# [TASK BRIEF]
Where the records below reach the line containing "<p>53.8. при освобождении от", start transcribing, and end with the line containing "<p>В исключительных случаях", exactly and with nothing else added.

# [DATA FOR ANALYSIS]
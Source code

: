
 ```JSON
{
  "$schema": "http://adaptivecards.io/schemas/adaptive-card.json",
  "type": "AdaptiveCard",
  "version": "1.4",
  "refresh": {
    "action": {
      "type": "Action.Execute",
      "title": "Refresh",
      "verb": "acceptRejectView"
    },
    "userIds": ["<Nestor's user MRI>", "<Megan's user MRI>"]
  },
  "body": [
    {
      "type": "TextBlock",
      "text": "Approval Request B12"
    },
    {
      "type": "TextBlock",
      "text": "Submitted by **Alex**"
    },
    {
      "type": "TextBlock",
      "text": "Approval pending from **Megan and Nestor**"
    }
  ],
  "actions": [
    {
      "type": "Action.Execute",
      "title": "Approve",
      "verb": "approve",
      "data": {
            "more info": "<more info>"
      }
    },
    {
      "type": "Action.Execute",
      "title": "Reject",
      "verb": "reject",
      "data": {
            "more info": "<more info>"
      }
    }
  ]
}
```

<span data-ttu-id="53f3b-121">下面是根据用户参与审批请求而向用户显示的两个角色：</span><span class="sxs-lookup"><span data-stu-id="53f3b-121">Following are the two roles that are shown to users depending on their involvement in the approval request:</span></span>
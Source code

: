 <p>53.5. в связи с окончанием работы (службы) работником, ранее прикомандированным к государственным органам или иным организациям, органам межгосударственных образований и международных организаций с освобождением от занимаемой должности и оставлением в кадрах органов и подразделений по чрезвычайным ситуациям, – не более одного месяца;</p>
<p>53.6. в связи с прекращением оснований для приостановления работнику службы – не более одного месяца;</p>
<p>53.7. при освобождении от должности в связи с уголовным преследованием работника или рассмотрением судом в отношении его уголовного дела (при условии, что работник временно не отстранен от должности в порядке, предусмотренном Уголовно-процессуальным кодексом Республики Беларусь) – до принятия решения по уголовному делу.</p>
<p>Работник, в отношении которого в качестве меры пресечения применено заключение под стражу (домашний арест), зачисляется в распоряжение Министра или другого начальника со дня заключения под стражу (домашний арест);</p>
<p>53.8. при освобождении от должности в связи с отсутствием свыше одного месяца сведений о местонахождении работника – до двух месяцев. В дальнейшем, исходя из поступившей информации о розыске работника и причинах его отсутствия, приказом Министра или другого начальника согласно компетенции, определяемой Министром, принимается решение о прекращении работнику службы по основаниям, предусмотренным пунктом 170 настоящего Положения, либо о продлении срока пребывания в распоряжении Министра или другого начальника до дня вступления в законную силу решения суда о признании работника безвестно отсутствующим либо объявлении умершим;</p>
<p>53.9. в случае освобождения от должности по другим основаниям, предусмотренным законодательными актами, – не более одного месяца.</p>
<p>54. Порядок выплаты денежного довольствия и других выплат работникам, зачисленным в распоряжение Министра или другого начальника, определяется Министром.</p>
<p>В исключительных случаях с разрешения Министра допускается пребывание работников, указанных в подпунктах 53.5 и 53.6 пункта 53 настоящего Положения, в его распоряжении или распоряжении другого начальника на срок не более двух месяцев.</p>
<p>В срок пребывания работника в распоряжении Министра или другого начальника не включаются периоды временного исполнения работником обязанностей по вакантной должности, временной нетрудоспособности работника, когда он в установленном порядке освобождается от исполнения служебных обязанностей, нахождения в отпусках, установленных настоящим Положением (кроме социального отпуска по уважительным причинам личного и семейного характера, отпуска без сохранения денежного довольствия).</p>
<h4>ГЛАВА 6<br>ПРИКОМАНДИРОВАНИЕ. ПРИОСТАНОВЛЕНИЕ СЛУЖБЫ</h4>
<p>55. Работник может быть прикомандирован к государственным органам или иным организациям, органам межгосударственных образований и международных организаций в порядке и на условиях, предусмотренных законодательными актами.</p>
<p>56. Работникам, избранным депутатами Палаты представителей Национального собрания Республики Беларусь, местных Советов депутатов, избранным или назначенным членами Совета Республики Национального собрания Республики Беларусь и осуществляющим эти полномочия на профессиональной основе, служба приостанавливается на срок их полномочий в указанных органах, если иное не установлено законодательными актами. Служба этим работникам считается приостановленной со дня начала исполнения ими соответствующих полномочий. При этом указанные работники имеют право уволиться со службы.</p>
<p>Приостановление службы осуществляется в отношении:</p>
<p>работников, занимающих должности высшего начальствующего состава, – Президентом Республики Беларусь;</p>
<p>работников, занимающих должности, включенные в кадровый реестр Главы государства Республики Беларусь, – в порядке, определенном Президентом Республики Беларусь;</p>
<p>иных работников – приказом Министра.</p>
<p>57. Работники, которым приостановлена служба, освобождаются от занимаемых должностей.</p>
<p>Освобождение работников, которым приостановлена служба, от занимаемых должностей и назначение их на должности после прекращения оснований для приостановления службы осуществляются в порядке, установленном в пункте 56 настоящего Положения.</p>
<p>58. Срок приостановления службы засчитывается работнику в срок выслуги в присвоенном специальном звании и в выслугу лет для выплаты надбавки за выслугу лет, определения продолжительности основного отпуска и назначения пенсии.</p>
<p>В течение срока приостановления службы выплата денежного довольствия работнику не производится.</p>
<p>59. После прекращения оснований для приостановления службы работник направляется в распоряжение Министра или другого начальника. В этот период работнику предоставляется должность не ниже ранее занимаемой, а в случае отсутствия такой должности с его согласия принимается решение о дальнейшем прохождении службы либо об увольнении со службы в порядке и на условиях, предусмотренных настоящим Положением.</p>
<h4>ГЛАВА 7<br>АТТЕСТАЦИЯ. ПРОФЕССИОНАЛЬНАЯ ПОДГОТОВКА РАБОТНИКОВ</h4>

# [TASK RESPONSE]
<p>53.8. при освобождении от должности в связи с отсутствием свыше одного месяца сведений о местонахождении работника – до двух месяцев. В дальнейшем, исходя из поступившей информации о розыске работника и причинах его отсутствия, приказом Министра или другого начальника согласно компетенции, определяемой Министром, принимается решение о прекращении работнику службы по основаниям, предусмотренным пунктом 170 настоящего Положения, либо о продлении срока пребывания в распоряжении Министра или другого начальника до дня вступления в законную силу решения суда о признании работника безвестно отсутствующим либо объявлении умершим;</p>
<p>53.9. в случае освобождения от должности по другим основаниям, предусмотренным законодательными актами, – не более одного месяца.</p>
<p>54. Порядок выплаты денежного довольствия и других выплат работникам, зачисленным в распоряжение Министра или другого начальника, определяется Министром.</p>
<p>В исключительных случаях с разрешения Министра допускается пребывание работников, указанных в подпунктах 53.5 и 53.6 пункта 53 настоящего Положения, в его распоряжении или распоряжении другого начальника на срок не более двух месяцев.</p>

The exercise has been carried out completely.